A once-moderate Republican who backed hate crime laws that included "sexual orientation," and opposed as unnecessary a federal marriage amendment, Allen decided to run to the right for his '06 re-election — not because the race was expected to be close so much as he wanted to warm up social conservatives who will be influential in the GOP presidential primaries of 2008. So despite a large coterie of longtime gay staffers, Allen saddled up his horse and galloped hard to the right.
He reversed himself on hate crimes and a federal marriage amendment and began stumping on behalf of Virginia's uniquely cruel ballot measure on gay marriage. The Marshall-Newman Amendment wrote into Thomas Jefferson's state constitution a ban on not just marriage for same-sex couples, but civil unions, domestic partnerships and any and all other recognition for unmarried couples.
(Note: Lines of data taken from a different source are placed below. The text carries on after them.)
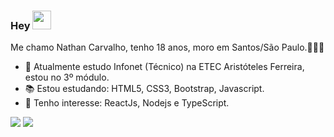 ### Hey <img src="https://github.com/TheDudeThatCode/TheDudeThatCode/blob/master/Assets/Hi.gif" width="30px">

Me chamo Nathan Carvalho, tenho 18 anos, moro em Santos/São Paulo.👨🏻‍💻

- 🚀 Atualmente estudo Infonet (Técnico) na ETEC Aristóteles Ferreira, estou no 3º módulo.
- 📚 Estou estudando: HTML5, CSS3, Bootstrap, Javascript.
- 🎯 Tenho interesse: ReactJs, Nodejs e TypeScript.

<p align="left">
  <a href="fariasnathan75@gmail.com" alt="Gmail">
  <img src="https://img.shields.io/badge/-Gmail-FF0000?style=flat-square&labelColor=FF0000&logo=gmail&logoColor=white&link=fariasnathan75@gmail.com" /></a>

  <a href="https://www.linkedin.com/in/nathancarvalho/" alt="Linkedin">
  <img src="https://img.shields.io/badge/-Linkedin-0e76a8?style=flat-square&logo=Linkedin&logoColor=white&link=https://www.linkedin.com/in/nathancarvalho/" /></a>
</p>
The ban is so broadly written that it even calls into question private contracts entered into by unmarried couples, gay and straight.
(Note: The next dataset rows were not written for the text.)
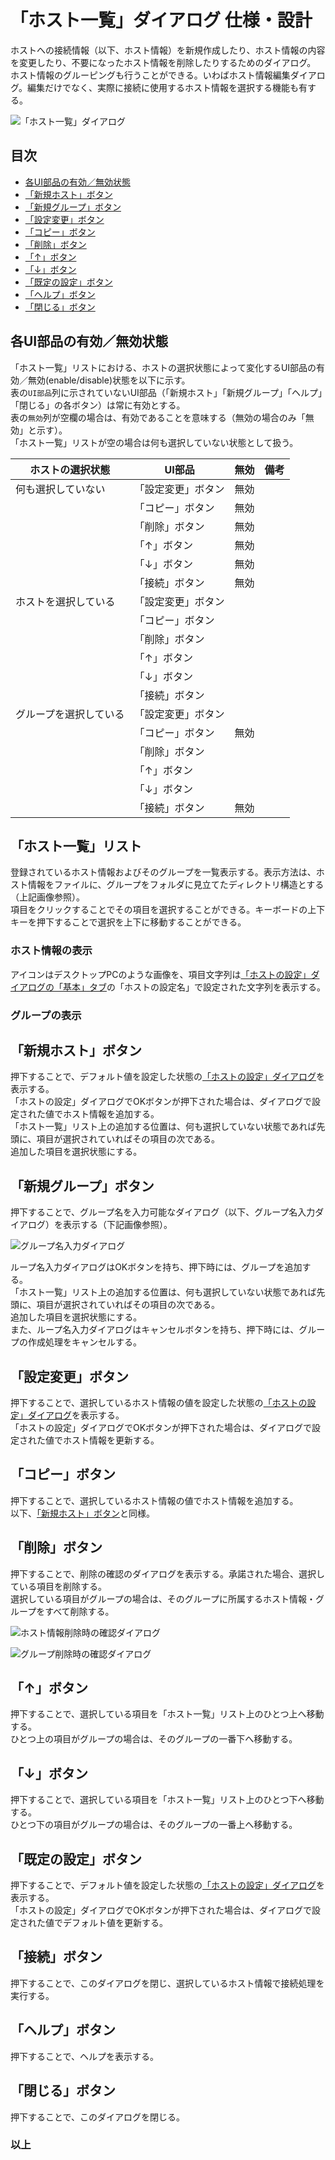 # 「ホスト一覧」ダイアログ 仕様・設計

ホストへの接続情報（以下、ホスト情報）を新規作成したり、ホスト情報の内容を変更したり、不要になったホスト情報を削除したりするためのダイアログ。  
ホスト情報のグルーピングも行うことができる。いわばホスト情報編集ダイアログ。編集だけでなく、実際に接続に使用するホスト情報を選択する機能も有する。

![「ホスト一覧」ダイアログ](./host-list-1.png)

## 目次

* [各UI部品の有効／無効状態](#各ui部品の有効無効状態)
* [「新規ホスト」ボタン](#新規ホストボタン)
* [「新規グループ」ボタン](#新規グループボタン)
* [「設定変更」ボタン](#設定変更ボタン)
* [「コピー」ボタン](#コピーボタン)
* [「削除」ボタン](#削除ボタン)
* [「↑」ボタン](#ボタン)
* [「↓」ボタン](#ボタン-1)
* [「既定の設定」ボタン](#既定の設定ボタン)
* [「ヘルプ」ボタン](#ヘルプボタン)
* [「閉じる」ボタン](#閉じるボタン)

## 各UI部品の有効／無効状態

「ホスト一覧」リストにおける、ホストの選択状態によって変化するUI部品の有効／無効(enable/disable)状態を以下に示す。  
表の`UI部品`列に示されていないUI部品（「新規ホスト」「新規グループ」「ヘルプ」「閉じる」の各ボタン）は常に有効とする。  
表の`無効`列が空欄の場合は、有効であることを意味する（無効の場合のみ「無効」と示す）。  
「ホスト一覧」リストが空の場合は何も選択していない状態として扱う。

| ホストの選択状態 | UI部品 | 無効 | 備考 |
| --- | --- | --- | --- |
| 何も選択していない | 「設定変更」ボタン | 無効 |  |
|| 「コピー」ボタン | 無効 |  |
|| 「削除」ボタン | 無効 |  |
|| 「↑」ボタン | 無効 |  |
|| 「↓」ボタン | 無効 |  |
|| 「接続」ボタン | 無効 |  |
| ホストを選択している | 「設定変更」ボタン |  |  |
|| 「コピー」ボタン |  |  |
|| 「削除」ボタン |  |  |
|| 「↑」ボタン |  |  |
|| 「↓」ボタン |  |  |
|| 「接続」ボタン |  |  |
| グループを選択している | 「設定変更」ボタン |  |  |
|| 「コピー」ボタン | 無効 |  |
|| 「削除」ボタン |  |  |
|| 「↑」ボタン |  |  |
|| 「↓」ボタン |  |  |
|| 「接続」ボタン | 無効 |  |

## 「ホスト一覧」リスト

登録されているホスト情報およびそのグループを一覧表示する。表示方法は、ホスト情報をファイルに、グループをフォルダに見立てたディレクトリ構造とする（上記画像参照）。  
項目をクリックすることでその項目を選択することができる。キーボードの上下キーを押下することで選択を上下に移動することができる。

### ホスト情報の表示

アイコンはデスクトップPCのような画像を、項目文字列は[「ホストの設定」ダイアログの「基本」タブ](../host-setting/HOST-SETTING.md#基本タブ)の「ホストの設定名」で設定された文字列を表示する。

### グループの表示

## 「新規ホスト」ボタン

押下することで、デフォルト値を設定した状態の[「ホストの設定」ダイアログ](../host-setting/HOST-SETTING.md)を表示する。  
「ホストの設定」ダイアログでOKボタンが押下された場合は、ダイアログで設定された値でホスト情報を追加する。  
「ホスト一覧」リスト上の追加する位置は、何も選択していない状態であれば先頭に、項目が選択されていればその項目の次である。  
追加した項目を選択状態にする。

## 「新規グループ」ボタン

押下することで、グループ名を入力可能なダイアログ（以下、グループ名入力ダイアログ）を表示する（下記画像参照）。

![グループ名入力ダイアログ](./host-list-2-group-name.png)

ループ名入力ダイアログはOKボタンを持ち、押下時には、グループを追加する。  
「ホスト一覧」リスト上の追加する位置は、何も選択していない状態であれば先頭に、項目が選択されていればその項目の次である。  
追加した項目を選択状態にする。  
また、ループ名入力ダイアログはキャンセルボタンを持ち、押下時には、グループの作成処理をキャンセルする。

## 「設定変更」ボタン

押下することで、選択しているホスト情報の値を設定した状態の[「ホストの設定」ダイアログ](../host-setting/HOST-SETTING.md)を表示する。  
「ホストの設定」ダイアログでOKボタンが押下された場合は、ダイアログで設定された値でホスト情報を更新する。

## 「コピー」ボタン

押下することで、選択しているホスト情報の値でホスト情報を追加する。  
以下、[「新規ホスト」ボタン](#新規ホストボタン)と同様。

## 「削除」ボタン

押下することで、削除の確認のダイアログを表示する。承諾された場合、選択している項目を削除する。  
選択している項目がグループの場合は、そのグループに所属するホスト情報・グループをすべて削除する。

![ホスト情報削除時の確認ダイアログ](./host-list-3-delete-host.png)

![グループ削除時の確認ダイアログ](./host-list-4-delete-group.png)

## 「↑」ボタン

押下することで、選択している項目を「ホスト一覧」リスト上のひとつ上へ移動する。  
ひとつ上の項目がグループの場合は、そのグループの一番下へ移動する。

## 「↓」ボタン

押下することで、選択している項目を「ホスト一覧」リスト上のひとつ下へ移動する。  
ひとつ下の項目がグループの場合は、そのグループの一番上へ移動する。

## 「既定の設定」ボタン

押下することで、デフォルト値を設定した状態の[「ホストの設定」ダイアログ](../host-setting/HOST-SETTING.md)を表示する。  
「ホストの設定」ダイアログでOKボタンが押下された場合は、ダイアログで設定された値でデフォルト値を更新する。

## 「接続」ボタン

押下することで、このダイアログを閉じ、選択しているホスト情報で接続処理を実行する。  

## 「ヘルプ」ボタン

押下することで、ヘルプを表示する。

## 「閉じる」ボタン

押下することで、このダイアログを閉じる。  

### 以上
The amendment passed but rather than wedge the gay issue to a strong re-election and a White House run, Allen may have given himself a career-ending wedgie. The Falls Church News Press reports:
An analysis of the voting pattern Tuesday in Virginia suggests that the so-called “marriage amendment” on the ballot as Question 1 might have cost U.S. Senator George Allen the election. If true, it would mark an ironic twist, the backfiring of an effort Republicans hoped would spur a stronger turnout for their incumbent. It would also be consolation for opponents to the Constitutional ban on gay marriage, which passed by a 57% to 43% margin statewide.
It seems the well-funded effort to block the marriage amendment, though ultimately unsuccessful, did spur a lot more progressive voters to the polls than normal in Northern Virginia and the state's university towns:
In Charlottesville, home of the University of Virginia, the “No” vote on Question 1 prevailed with 77% of the total, the highest percentage in the state. University towns of Lexington, Williamsburg and Fredericksburg also voted against the measure, indicating a trend among younger voters statewide.
In Northern Virginia, the “No” votes prevailed by 73.81% in Arlington, 70.5% in Alexandria, 69.17% in the City of Falls Church, 54.17% in Fairfax County and 52.91% in Fairfax City. They also prevailed in Norfolk, Richmond and Petersburg.
Since Allen lost by less than 8,000 votes those additional progressive voters, turned out by a $1 million lobby against the gay marriage amendment, most likely provided more than opposition to unseat Allen.
The even bigger irony, of course, is that Allen's loss in Virginia cost the Republicans control of the Senate, meaning now Karl Rove and George W. Bush will ultimately pay the price for the wedge that backfired into a wedgie.